Walter Benjamin
 
 
Eine Recherche zu medienforschungsrelevanten Arbeiten im Internet zur Aktualität Walter Benjamins
 
Der Philosoph, Literatur- und Kulturkritiker Walter Benjamin gehört mit seinen Arbeiten über die Wirkung, Ästhetik und Effekte der neueren Medientechniken und -technologien zu den bedeutendsten deutschsprachigen Denkern in der ersten Hälfte des Zwanzigsten Jahrhunderts. Als Beispiele seien nur genannt „Das Kunstwerk im Zeitalter seiner technischen Reproduzierbarkeit”, Aufsätze wie „Kleine Geschichte der Photographie” oder „Zur Lage der russischen Filmkunst”.

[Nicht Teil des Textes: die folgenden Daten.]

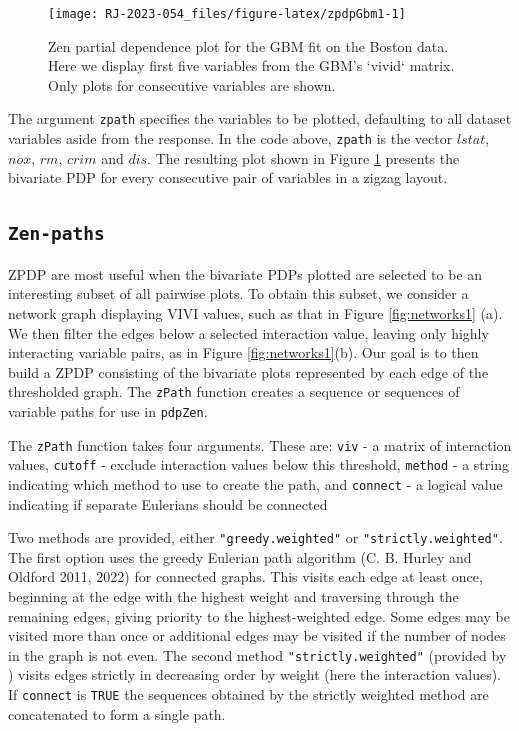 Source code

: \begin{figure}

{\centering \texttt{[image: RJ-2023-054\_files/figure-latex/zpdpGbm1-1]} 

}

\caption{Zen partial dependence plot for the GBM fit on the Boston data. Here we display first five variables from the GBM's `vivid` matrix. Only plots for consecutive variables are shown.}\label{fig:zpdpGbm1}
\end{figure}

The argument \texttt{zpath} specifies the variables to be plotted, defaulting to all dataset variables aside from the response. In the code above, \texttt{zpath} is the vector \(lstat\), \(nox\), \(rm\), \(crim\) and \(dis\). The resulting plot shown in Figure \ref{fig:zpdpGbm1} presents the bivariate PDP for every consecutive pair of variables in a zigzag layout.

\hypertarget{sec:zp}{%
\subsection{\texorpdfstring{\texttt{Zen-paths}}{Zen-paths}}\label{sec:zp}}

ZPDP are most useful when the bivariate PDPs plotted are selected to be an interesting subset of all pairwise plots. To obtain this subset, we consider a network graph displaying VIVI values, such as that in Figure \ref{fig:networks1} (a). We then filter the edges below a selected interaction value, leaving only highly interacting variable pairs, as in Figure \ref{fig:networks1}(b). Our goal is to then build a ZPDP consisting of the bivariate plots represented by each edge of the thresholded graph. The \texttt{zPath} function creates a sequence or sequences of variable paths for use in \texttt{pdpZen}.

The \texttt{zPath} function takes four arguments. These are:
\texttt{viv} - a matrix of interaction values,
\texttt{cutoff} - exclude interaction values below this threshold,
\texttt{method} - a string indicating which method to use to create the path, and
\texttt{connect} - a logical value indicating if separate Eulerians should be connected

Two methods are provided, either \texttt{"greedy.weighted"} or \texttt{"strictly.weighted"}. The first option uses the greedy Eulerian path algorithm (C. B. Hurley and Oldford 2011, 2022) for connected graphs. This visits each edge at least once, beginning at the edge with the highest weight and traversing through the remaining edges, giving priority to the highest-weighted edge. Some edges may be visited more than once or additional edges may be visited if the number of nodes in the graph is not even. The second method \texttt{"strictly.weighted"} (provided by ) visits edges strictly in decreasing order by weight (here the interaction values). If \texttt{connect} is \texttt{TRUE} the sequences obtained by the strictly weighted method are concatenated to form a single path.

Auch nutzte Benjamin neue Medien seiner Zeit, so z.B. die Arbeiten für den Rundfunk („Aufklärung für Kinder) und selbst in eher literarischen Arbeiten finden sich Auseinandersetzungen mit den Medien (z.B. der Text „Telefon” in der „Berliner Kindheit um Neunzehnhundert”). Mit dieser Untersuchung im Internet möchte ich- zunächst in eher allgemein orientierten Suchmaschinen, aber auch in speziellen philosopisch orientierten Suchmaschinen- aufzeigen, wie, in welcher Form, mit welchen Ansätzen, in welcher Quantität und - so weit für mich verständlich - in welcher Qualität Benjamin heute rezipiert, genutzt und seine Ideen vielleicht weitergeführt werden.
Verwendete Suchmaschinen: AltaVista, Webcrawler, Lycos, Hotbot
Verwendete philosophische Suchmaschinen: Ariadne, Philosophy Online serial project, Analysis, The Electronic Journal of Analytic Philosophy, BAUDRILLARD, Sic et non: Online Journal for Culture and philosophy, Deutsche Zeitschrift für Philosophie, FOUCAULT
 
Walter Benjamin beschreibt z.B. in seinem Essay „Zur Lage der russischen Filmkunst”, daß die russischen Bauern keine zwei simultan ablaufenden Handlungsstränge verfolgen konnten. Auch gab es kaum ein Verständnis für zeitgenössische amerikanische Spielfilme mit groteskem Humor, Benjamin hatte dies wegen der fast vollständigen Technisierung und Industrialisierung des Alltags vermutet. Von der Seite der frühen russischen Filmindustrie in der Sowjetunion wurden folgerichtig weniger Schauspieler als vielmehr Laien eingesetzt wurden, sie konnten die zu vermittelnden Inhalte besser transportieren.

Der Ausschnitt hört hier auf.